Solved – Why isn’t Akaike information criterion used more in machine learning

aicbicmachine learningmodel selection

I just ran into "Akaike information criterion", and I noticed this large amount of literature on model selection (also things like BIC seem to exist).

Why don't contemporary machine learning methods take advantage of these BIC and AIC model selection criteria?

Best Answer

AIC and BIC are used, e.g. in stepwise regression. They are actually part of a larger class of "heuristics", which are also used. For example the DIC (Deviance Information Criterion) is often used in Bayesian Model selection.
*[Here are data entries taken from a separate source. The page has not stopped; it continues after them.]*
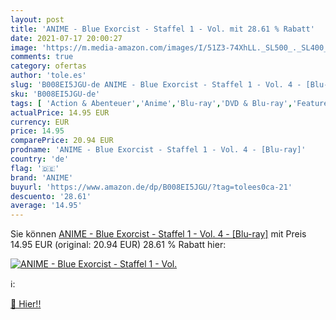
 ```yaml
---
layout: post
title: 'ANIME - Blue Exorcist - Staffel 1 - Vol. mit 28.61 % Rabatt'
date: 2021-07-17 20:00:27
image: 'https://m.media-amazon.com/images/I/51Z3-74XhLL._SL500_._SL400_.jpg'
comments: true
category: ofertas
author: 'tole.es'
slug: 'B008EI5JGU-de ANIME - Blue Exorcist - Staffel 1 - Vol. 4 - [Blu-ray]'
sku: 'B008EI5JGU-de'
tags: [ 'Action & Abenteuer','Anime','Blu-ray','DVD & Blu-ray','Featured Categories','Krimi','Serien & TV-Produktionen','Thriller','anime', ]
actualPrice: 14.95 EUR
currency: EUR
price: 14.95
comparePrice: 20.94 EUR
prodname: 'ANIME - Blue Exorcist - Staffel 1 - Vol. 4 - [Blu-ray]'
country: 'de'
flag: '🇩🇪'
brand: 'ANIME'
buyurl: 'https://www.amazon.de/dp/B008EI5JGU/?tag=tolees0ca-21'
descuento: '28.61'
average: '14.95'
---
```


Sie können [ANIME - Blue Exorcist - Staffel 1 - Vol. 4 - [Blu-ray]](https://www.amazon.de/dp/B008EI5JGU/?tag=tolees0ca-21) mit Preis 14.95 EUR (original: 20.94 EUR) 28.61 % Rabatt hier:

[![ANIME - Blue Exorcist - Staffel 1 - Vol.](https://m.media-amazon.com/images/I/51Z3-74XhLL._SL500_._SL400_.jpg)](https://www.amazon.de/dp/B008EI5JGU/?tag=tolees0ca-21)

ℹ️:


[🛒 Hier!!](https://www.amazon.de/dp/B008EI5JGU/?tag=tolees0ca-21)
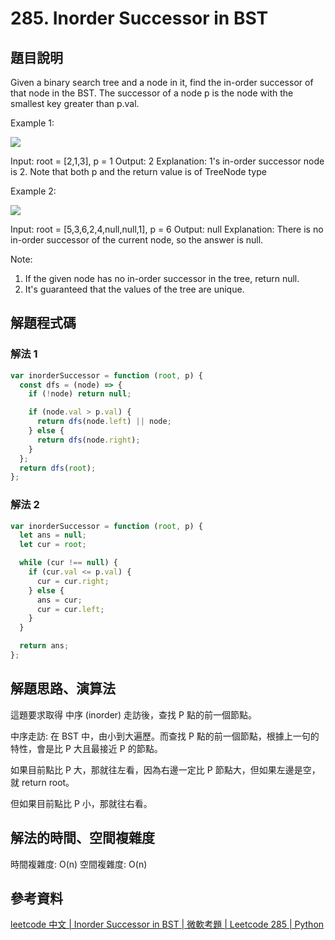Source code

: # 285. Inorder Successor in BST

## 題目說明

Given a binary search tree and a node in it, find the in-order successor of that node in the BST.
The successor of a node p is the node with the smallest key greater than p.val.

Example 1:

![](https://upload.cc/i1/2023/12/17/hFjRMy.png)

Input: root = [2,1,3], p = 1
Output: 2
Explanation: 1's in-order successor node is 2. Note that both p and the return value is of TreeNode type

Example 2:

![](https://upload.cc/i1/2023/12/17/fl9ELR.png)

Input: root = [5,3,6,2,4,null,null,1], p = 6
Output: null
Explanation: There is no in-order successor of the current node, so the answer is null.

Note:

1. If the given node has no in-order successor in the tree, return null.
2. It's guaranteed that the values of the tree are unique.

## 解題程式碼

### 解法 1

```javascript
var inorderSuccessor = function (root, p) {
  const dfs = (node) => {
    if (!node) return null;

    if (node.val > p.val) {
      return dfs(node.left) || node;
    } else {
      return dfs(node.right);
    }
  };
  return dfs(root);
};
```

### 解法 2

```javascript
var inorderSuccessor = function (root, p) {
  let ans = null;
  let cur = root;

  while (cur !== null) {
    if (cur.val <= p.val) {
      cur = cur.right;
    } else {
      ans = cur;
      cur = cur.left;
    }
  }

  return ans;
};
```

## 解題思路、演算法

這題要求取得 中序 (inorder) 走訪後，查找 P 點的前一個節點。

中序走訪: 在 BST 中，由小到大遍歷。而查找 P 點的前一個節點，根據上一句的特性，會是比 P 大且最接近 P 的節點。

如果目前點比 P 大，那就往左看，因為右邊一定比 P 節點大，但如果左邊是空，就 return root。

但如果目前點比 P 小，那就往右看。

## 解法的時間、空間複雜度

時間複雜度: O(n)
空間複雜度: O(n)

## 參考資料

[leetcode 中文 | Inorder Successor in BST | 微軟考題 | Leetcode 285 | Python](https://youtu.be/-RF5oHNcPbE)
However, they are basically "heuristics". While it can be shown, that both the AIC and BIC converge asymptotically towards cross-validation approaches (I think AIC goes towards leave-one-out CV, and BIC towards some other approach, but I am not sure), they are known to under-penalize and over-penalize respectively. I.e. using AIC you will often get a model, which is more complicated than it should be, whereas with BIC you often get a model which is too simplistic.

Since both are related to CV, CV is often a better choice, which does not suffer from these problems.

Then finally there is the issue of the # of parameters which are required for BIC and AIC. With general function approximators (e.g. KNNs) on real-valued inputs, it is possible to "hide" parameters, i.e. to construct a real number which contains the same information as two real numbers (think e.g. of intersecting the digits). In that case, what is the actual number of parameters? On the other hand, with more complicated models, you may have constraints on your parameters, say you can only fit parameters such that $\theta_1 > \theta_2$ (see e.g. here). Or you may have non-identifiability, in which case multiple values of the parameters actually give the same model. In all these case, simply counting of parameters does not give a suitable estimate.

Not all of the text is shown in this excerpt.